IT:  It is clear that many of our elected officials are simply out of touch with the citizens and do not have their best interest at heart. Too many of our officials are making lucrative careers on the backs of our residents. My servant-leader approach will be a refreshing change from what we currently see in City Hall. I have never waited for change, and I do not intend to start now. There is no better time than the present to make a difference.

NEP: Paint us two pictures of the future: One in which you’re elected, one in which you’re not.

IT: The time to elect new leaders is upon us. With several long-term incumbents retiring, City Council will undergo its first major change in nearly two decades. We can no longer afford to elect self-serving leaders. It is time to elect a servant-leader with a people-first attitude, and I believe I am that leader. If the people of Philadelphia do not choose me to be their city councilman-at-large in 2011, I will return to my work in the community and with our youth. Being an elected official is certainly an effective way to help our community, but not the only way to make a difference.

NEP: Is there anyone in Council right now you think is doing a particularly good job at addressing a key issue?

IT: I believe Blondell Reynolds Brown has done a great job keeping children and youth as her focus on City Council. While we may not agree on every issue, I believe she is a leader who has truly sought to make adifference for the youth and I respect that very much.

NEP: What should people expect from their council and council-at-large members?

IT: Currently in Philadelphia, nearly 70 percent of people describe Philadelphia as a great place to live. We are a proud city with proud residents. At the same time, nearly three out of five citizens feel their city is not on the right track and disapprove of the job City Council has done. It is time we restore pride in our City Council, and elect leaders we trust to fix the pressing issues of the 21st century.

NEP: What’s your take on DROP?

IT: Programs like the Deferred Retirement Option Program perpetuate distrust among citizens and plague our city’s budget. In 2010, a report claimed this program cost our city between $21 million and $36 million annually. I would act quickly to eliminate DROP. These are funds that could go back into our communities, instead of the pockets of our elected officials, to build a stronger Philadelphia.

NEP: What’s the next big event coming up in your campaign?

IT: On May 6, Pro-Bowl Offensive Lineman and Frankford native Jahri Evans will be co-hosting a fundraiser with State Rep.Tony Payton, Jr. to benefit my campaign.

NEP: Do you think your age is at play at all in your candidacy?

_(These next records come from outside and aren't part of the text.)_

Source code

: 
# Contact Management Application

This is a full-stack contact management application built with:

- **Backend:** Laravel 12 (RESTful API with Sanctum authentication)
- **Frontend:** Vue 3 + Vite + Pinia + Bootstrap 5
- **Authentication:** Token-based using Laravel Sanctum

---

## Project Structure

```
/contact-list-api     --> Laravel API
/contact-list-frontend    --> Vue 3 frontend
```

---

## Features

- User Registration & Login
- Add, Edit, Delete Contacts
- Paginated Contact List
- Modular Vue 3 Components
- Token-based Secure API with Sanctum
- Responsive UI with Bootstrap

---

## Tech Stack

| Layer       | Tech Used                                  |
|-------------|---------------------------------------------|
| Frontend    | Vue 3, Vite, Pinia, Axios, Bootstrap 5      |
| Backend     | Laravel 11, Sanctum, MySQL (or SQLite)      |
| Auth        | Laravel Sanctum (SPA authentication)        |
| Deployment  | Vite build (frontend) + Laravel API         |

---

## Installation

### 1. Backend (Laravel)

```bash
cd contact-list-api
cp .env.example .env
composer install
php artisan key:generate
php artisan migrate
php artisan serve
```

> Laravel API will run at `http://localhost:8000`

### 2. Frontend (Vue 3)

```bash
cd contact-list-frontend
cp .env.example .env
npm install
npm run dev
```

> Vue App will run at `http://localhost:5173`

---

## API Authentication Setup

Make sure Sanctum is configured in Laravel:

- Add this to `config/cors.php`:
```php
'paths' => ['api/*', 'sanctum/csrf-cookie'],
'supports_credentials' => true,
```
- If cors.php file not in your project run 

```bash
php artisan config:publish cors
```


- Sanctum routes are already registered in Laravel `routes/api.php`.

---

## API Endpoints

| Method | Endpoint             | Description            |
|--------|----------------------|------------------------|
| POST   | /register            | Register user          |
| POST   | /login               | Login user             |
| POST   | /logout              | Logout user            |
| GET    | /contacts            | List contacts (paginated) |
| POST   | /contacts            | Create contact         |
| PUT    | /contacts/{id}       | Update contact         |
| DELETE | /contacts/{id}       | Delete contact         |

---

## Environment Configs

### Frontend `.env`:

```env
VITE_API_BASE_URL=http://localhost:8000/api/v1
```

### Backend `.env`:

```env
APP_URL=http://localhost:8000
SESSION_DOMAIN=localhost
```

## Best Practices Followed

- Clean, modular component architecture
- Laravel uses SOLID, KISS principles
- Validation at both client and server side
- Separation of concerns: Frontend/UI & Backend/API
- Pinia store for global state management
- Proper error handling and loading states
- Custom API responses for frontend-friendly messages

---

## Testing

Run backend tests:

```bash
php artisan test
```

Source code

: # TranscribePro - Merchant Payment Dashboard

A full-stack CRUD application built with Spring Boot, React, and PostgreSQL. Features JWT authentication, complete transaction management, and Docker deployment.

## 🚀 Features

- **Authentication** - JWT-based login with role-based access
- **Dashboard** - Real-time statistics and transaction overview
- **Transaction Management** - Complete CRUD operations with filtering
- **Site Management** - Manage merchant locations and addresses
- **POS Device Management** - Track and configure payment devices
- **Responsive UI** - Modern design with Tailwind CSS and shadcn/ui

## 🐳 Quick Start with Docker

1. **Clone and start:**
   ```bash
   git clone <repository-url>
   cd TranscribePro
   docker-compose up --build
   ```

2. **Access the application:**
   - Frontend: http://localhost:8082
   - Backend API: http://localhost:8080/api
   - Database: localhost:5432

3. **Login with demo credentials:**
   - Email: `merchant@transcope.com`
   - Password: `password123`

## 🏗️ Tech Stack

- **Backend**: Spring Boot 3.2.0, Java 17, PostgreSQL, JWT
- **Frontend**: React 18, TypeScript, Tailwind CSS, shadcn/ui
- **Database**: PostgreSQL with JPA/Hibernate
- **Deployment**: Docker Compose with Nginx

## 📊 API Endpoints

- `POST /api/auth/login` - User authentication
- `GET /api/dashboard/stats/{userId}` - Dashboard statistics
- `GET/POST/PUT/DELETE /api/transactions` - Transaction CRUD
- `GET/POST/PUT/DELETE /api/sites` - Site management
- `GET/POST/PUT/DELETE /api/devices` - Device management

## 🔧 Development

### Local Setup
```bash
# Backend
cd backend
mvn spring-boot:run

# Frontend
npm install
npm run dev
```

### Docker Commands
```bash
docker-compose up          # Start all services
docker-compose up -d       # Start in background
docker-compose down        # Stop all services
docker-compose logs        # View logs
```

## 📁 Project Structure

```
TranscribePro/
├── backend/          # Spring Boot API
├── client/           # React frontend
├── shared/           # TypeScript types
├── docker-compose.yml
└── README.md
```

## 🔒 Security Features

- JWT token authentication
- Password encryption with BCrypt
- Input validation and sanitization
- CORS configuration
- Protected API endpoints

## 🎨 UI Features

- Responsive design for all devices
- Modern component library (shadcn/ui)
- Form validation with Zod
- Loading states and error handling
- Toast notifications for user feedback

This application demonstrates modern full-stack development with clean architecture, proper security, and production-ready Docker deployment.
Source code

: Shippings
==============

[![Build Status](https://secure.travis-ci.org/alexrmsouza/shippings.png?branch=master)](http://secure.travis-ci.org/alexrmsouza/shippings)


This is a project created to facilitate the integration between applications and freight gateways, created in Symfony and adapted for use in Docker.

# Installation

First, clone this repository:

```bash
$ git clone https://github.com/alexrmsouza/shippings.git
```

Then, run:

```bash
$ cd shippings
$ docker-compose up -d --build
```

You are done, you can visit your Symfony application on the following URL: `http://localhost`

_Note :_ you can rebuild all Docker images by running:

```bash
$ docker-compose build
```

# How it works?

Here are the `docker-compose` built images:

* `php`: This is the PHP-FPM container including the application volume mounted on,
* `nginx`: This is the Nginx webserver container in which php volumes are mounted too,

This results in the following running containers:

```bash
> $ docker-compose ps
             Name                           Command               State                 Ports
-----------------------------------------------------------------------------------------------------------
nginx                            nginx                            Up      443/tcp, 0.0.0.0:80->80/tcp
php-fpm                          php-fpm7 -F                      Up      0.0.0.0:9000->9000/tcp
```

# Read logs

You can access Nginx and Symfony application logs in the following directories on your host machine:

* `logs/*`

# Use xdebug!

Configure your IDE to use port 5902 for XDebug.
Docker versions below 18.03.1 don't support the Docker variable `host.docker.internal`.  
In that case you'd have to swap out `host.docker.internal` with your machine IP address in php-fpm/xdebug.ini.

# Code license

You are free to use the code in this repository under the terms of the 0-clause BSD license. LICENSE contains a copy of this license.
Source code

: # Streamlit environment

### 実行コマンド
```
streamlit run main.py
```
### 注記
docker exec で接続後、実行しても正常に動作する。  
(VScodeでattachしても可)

IT: Absolutely. Nearly two-thirds of our city is under the age of 44, and we have a younger population than state and national averages. Furthermore, the largest portion of jobs in our city is from the education sector. I am the youngest candidate running for city council at-large. I have an education background and therefore I have the best opportunity to connect with those portions of the population. Having a council member who is accessible, available and from a similar background will have a significant impact on re-engaging many of those citizens.

NEP: Council-at-large can be a tough sell. How do you plan to get into the neighborhoods and reach out to other candidates and constituents?

IT: I have already reached out to several candidates around the city and have developed relationships that will greatly enhance my ability to make a difference when elected.